Gabrielle sorriu mais uma vez e prosseguiu em seu caminho de volta à biblioteca. Xena ficou um tempo recostada à parede, vendo a mulher se afastar. O encontro, ainda que breve, tinha sido um pequeno bálsamo diante das dores que fora obrigada a carregar nos últimos dias. Perguntou-se o que Gabrielle pensaria dela se lhe contasse que o filho que ela tinha abandonado há dez anos estava prestes a entrar novamente em sua vida.
***
Gabrielle entrou no salão ao lado de Salmoneus, seu acompanhante improvisado para a ocasião. Ao cruzar as portas, seus olhos foram imediatamente capturados pela imponência do lugar, decorado com tapeçarias luxuosas e estátuas que projetavam a grandeza do império de Xena. Centenas de convidados circulavam pelo salão, mas a atenção de todos parecia voltada para um grupo que se destacava pelo porte e força: os centauros.

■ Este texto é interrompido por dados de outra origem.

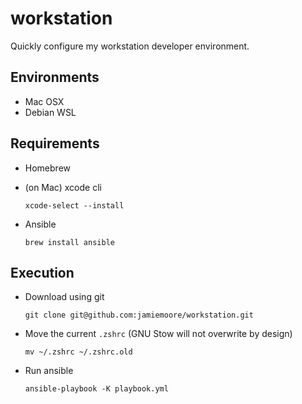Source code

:# workstation

Quickly configure my workstation developer environment.

## Environments

- Mac OSX
- Debian WSL

## Requirements

- Homebrew

- (on Mac) xcode cli

  ```
  xcode-select --install
  ```

- Ansible

  ```
  brew install ansible
  ```

## Execution

- Download using git

  ```
  git clone git@github.com:jamiemoore/workstation.git
  ```

- Move the current `.zshrc` (GNU Stow will not overwrite by design)

  ```
  mv ~/.zshrc ~/.zshrc.old
  ```

- Run ansible

  ```
  ansible-playbook -K playbook.yml
  ```
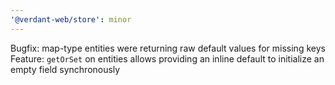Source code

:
```yaml
---
'@verdant-web/store': minor
---
```


Bugfix: map-type entities were returning raw default values for missing keys
Feature: `getOrSet` on entities allows providing an inline default to initialize an empty field synchronously
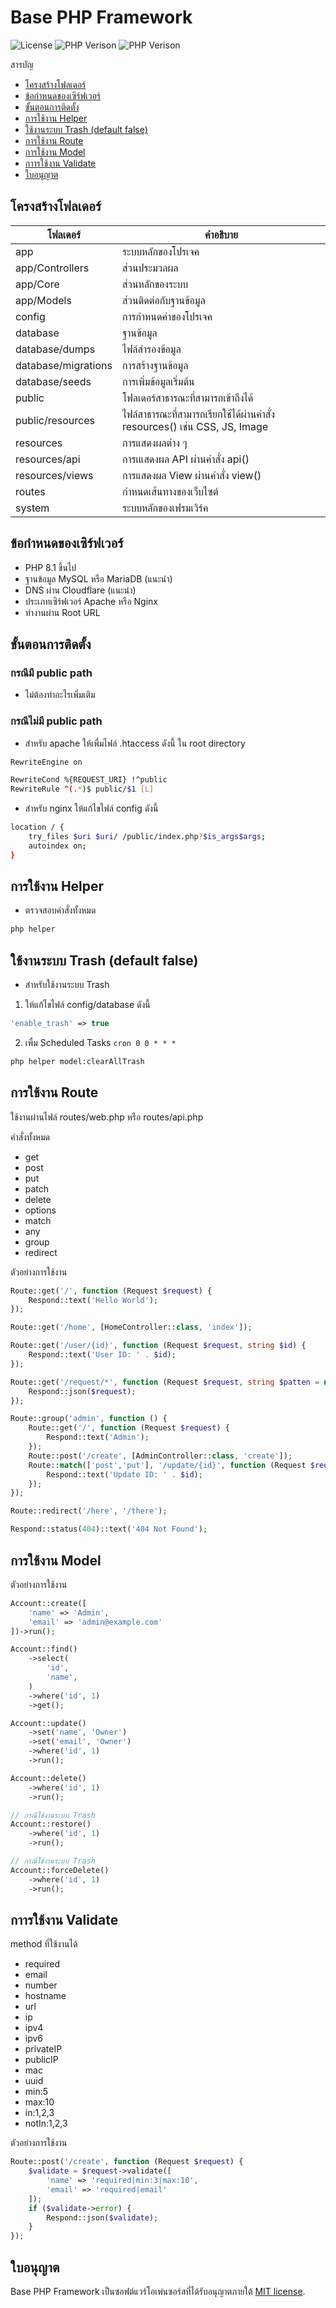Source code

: # Base PHP Framework

<p align="left">
<img src="https://img.shields.io/github/license/petergamez/base-php-framework" alt="License">
<img src="https://img.shields.io/badge/php->= 8.1-8892BF.svg?logo=php" alt="PHP Verison">
<img src="https://img.shields.io/badge/version-1.0.0-4AC51C.svg" alt="PHP Verison">
</p>

สารบัญ
- [โครงสร้างโฟลเดอร์](#โครงสร้างโฟลเดอร์)
- [ข้อกำหนดของเซิร์ฟเวอร์](#ข้อกำหนดของเซิร์ฟเวอร์)
- [ขั้นตอนการติดตั้ง](#ขั้นตอนการติดตั้ง)
- [การใช้งาน Helper](#การใช้งาน-helper)
- [ใช้งานระบบ Trash (default false)](#ใช้งานระบบ-trash-default-false)
- [การใช้งาน Route](#การใช้งาน-route)
- [การใช้งาน Model](#การใช้งาน-model)
- [กาารใช้งาน Validate](#กาารใช้งาน-validate)
- [ใบอนุญาต](#ใบอนุญาต)

## โครงสร้างโฟลเดอร์
| โฟลเดอร์             | คำอธิบาย 
| ------------------- | -------------------
| app                 | ระบบหลักของโปรเจค 
| app/Controllers     | ส่วนประมวลผล
| app/Core            | ส่วนหลักของระบบ
| app/Models          | ส่วนติดต่อกับฐานข้อมูล
| config              | การกำหนดค่าของโปรเจค
| database            | ฐานข้อมูล
| database/dumps      | ไฟล์สำรองข้อมูล
| database/migrations | การสร้างฐานข้อมูล
| database/seeds      | การเพิ่มข้อมูลเริ่มต้น
| public              | โฟลเดอร์สาธารณะที่สามารถเข้าถึงได้
| public/resources    | ไฟล์สาธารณะที่สามารถเรียกใช้ได้ผ่านคำสั่ง resources() เช่น CSS, JS, Image
| resources           | การแสดงผลต่าง ๆ
| resources/api       | การเแสดงผล API ผ่านคำสั่ง api()
| resources/views     | การแสดงผล View ผ่านคำสั่ง view()
| routes              | กำหนดเส้นทางของเว็บไซต์
| system              | ระบบหลักของเฟรมเวิร์ค

## ข้อกำหนดของเซิร์ฟเวอร์
- PHP 8.1 ขึ้นไป
- ฐานข้อมูล MySQL หรือ MariaDB (แนะนำ)
- DNS ผ่าน Cloudflare (แนะนำ)
- ประเภทเซิร์ฟเวอร์ Apache หรือ Nginx
- ทำงานผ่าน Root URL

## ขั้นตอนการติดตั้ง

### กรณีมี public path
- ไม่ต้องทำอะไรเพิ่มเติม

### กรณีไม่มี public path
- สำหรับ apache ให้เพื่มไฟล์ .htaccess ดังนี้ ใน root directory
```bash
RewriteEngine on

RewriteCond %{REQUEST_URI} !^public
RewriteRule ^(.*)$ public/$1 [L]
```
- สำหรับ nginx ให้แก้ไขไฟล์ config ดังนี้
```bash
location / {
    try_files $uri $uri/ /public/index.php?$is_args$args;
    autoindex on;
}
```

## การใช้งาน Helper
- ตรวจสอบคำสั่งทั้งหมด
```bash
php helper
```

## ใช้งานระบบ Trash (default false)
- สำหรับใช้งานระบบ Trash
1. ให้แก้ไขไฟล์ config/database ดังนี้
```php
'enable_trash' => true
```
2. เพื่ม Scheduled Tasks `cron 0 0 * * *`
```bash
php helper model:clearAllTrash
```

## การใช้งาน Route
ใช้งานผ่านไฟล์ routes/web.php หรือ routes/api.php

คำสั่งทั้งหมด
- get
- post
- put
- patch
- delete
- options
- match
- any
- group
- redirect

ตัวอย่างการใช้งาน
```php
Route::get('/', function (Request $request) {
    Respond::text('Hello World');
});

Route::get('/home', [HomeController::class, 'index']);

Route::get('/user/{id}', function (Request $request, string $id) {
    Respond::text('User ID: ' . $id);
});

Route::get('/request/*', function (Request $request, string $patten = null) {
    Respond::json($request);
});

Route::group('admin', function () {
    Route::get('/', function (Request $request) {
        Respond::text('Admin');
    });
    Route::post('/create', [AdminController::class, 'create']);
    Route::match(['post','put'], '/update/{id}', function (Request $request, string $id) {
        Respond::text('Update ID: ' . $id);
    });
});

Route::redirect('/here', '/there');

Respond::status(404)::text('404 Not Found');
```

## การใช้งาน Model
ตัวอย่างการใช้งาน
```php
Account::create([
    'name' => 'Admin',
    'email' => 'admin@example.com'
])->run();

Account::find()
    ->select(
        'id',
        'name',
    )
    ->where('id', 1)
    ->get();

Account::update()
    ->set('name', 'Owner')
    ->set('email', 'Owner')
    ->where('id', 1)
    ->run();

Account::delete()
    ->where('id', 1)
    ->run();

// กรณีใช้งานระบบ Trash
Account::restore()
    ->where('id', 1)
    ->run();

// กรณีใช้งานระบบ Trash
Account::forceDelete()
    ->where('id', 1)
    ->run();
```

## กาารใช้งาน Validate
method ที่ใช้งานได้
- required
- email
- number
- hostname
- url
- ip
- ipv4
- ipv6
- privateIP
- publicIP
- mac
- uuid
- min:5
- max:10
- in:1,2,3
- notIn:1,2,3

ตัวอย่างการใช้งาน
```php
Route::post('/create', function (Request $request) {
    $validate = $request->validate([
        'name' => 'required|min:3|max:10',
        'email' => 'required|email'
    ]);
    if ($validate->error) {
        Respond::json($validate);
    }
});
```

## ใบอนุญาต
Base PHP Framework เป็นซอฟต์แวร์โอเพ่นซอร์สที่ได้รับอนุญาตภายใต้ [MIT license](LICENSE).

Xena estava lá, recebendo os convidados com a postura altiva de sempre. Gabrielle viu quando ela se aproximou de Kaleipus, o líder dos centauros. Eles se encararam por um momento, antes de se cumprimentarem com uma reverência formal e impessoal. As palavras que trocaram foram polidas e educadas, mas Gabrielle, observando à distância, podia perceber a tensão latente que pairava no ar entre os dois.
– Kaleipus, é uma honra recebê-lo em minha corte – Xena disse, a voz apenas um grau acima da pura frieza.
– Obrigado, Imperatriz. Estou aqui em nome do meu povo, buscando uma coexistência pacífica e justa – respondeu ele, em tom neutro.
Ao lado de Kaleipus, havia uma pequena legião de homens e meninos, provavelmente jovens guerreiros em formação. Gabrielle não pôde evitar olhar com curiosidade para eles, impressionada pela variedade de idades e semblantes que carregavam a mesma gravidade e orgulho.
Entre eles, um menino que parecia ter por volta de dez anos chamou sua atenção. Ele estava de pé ao lado de Kaleipus, os olhos fixos em Xena com uma intensidade que não condizia com sua idade. Xena o observou por um instante antes de dirigir-lhe um leve aceno.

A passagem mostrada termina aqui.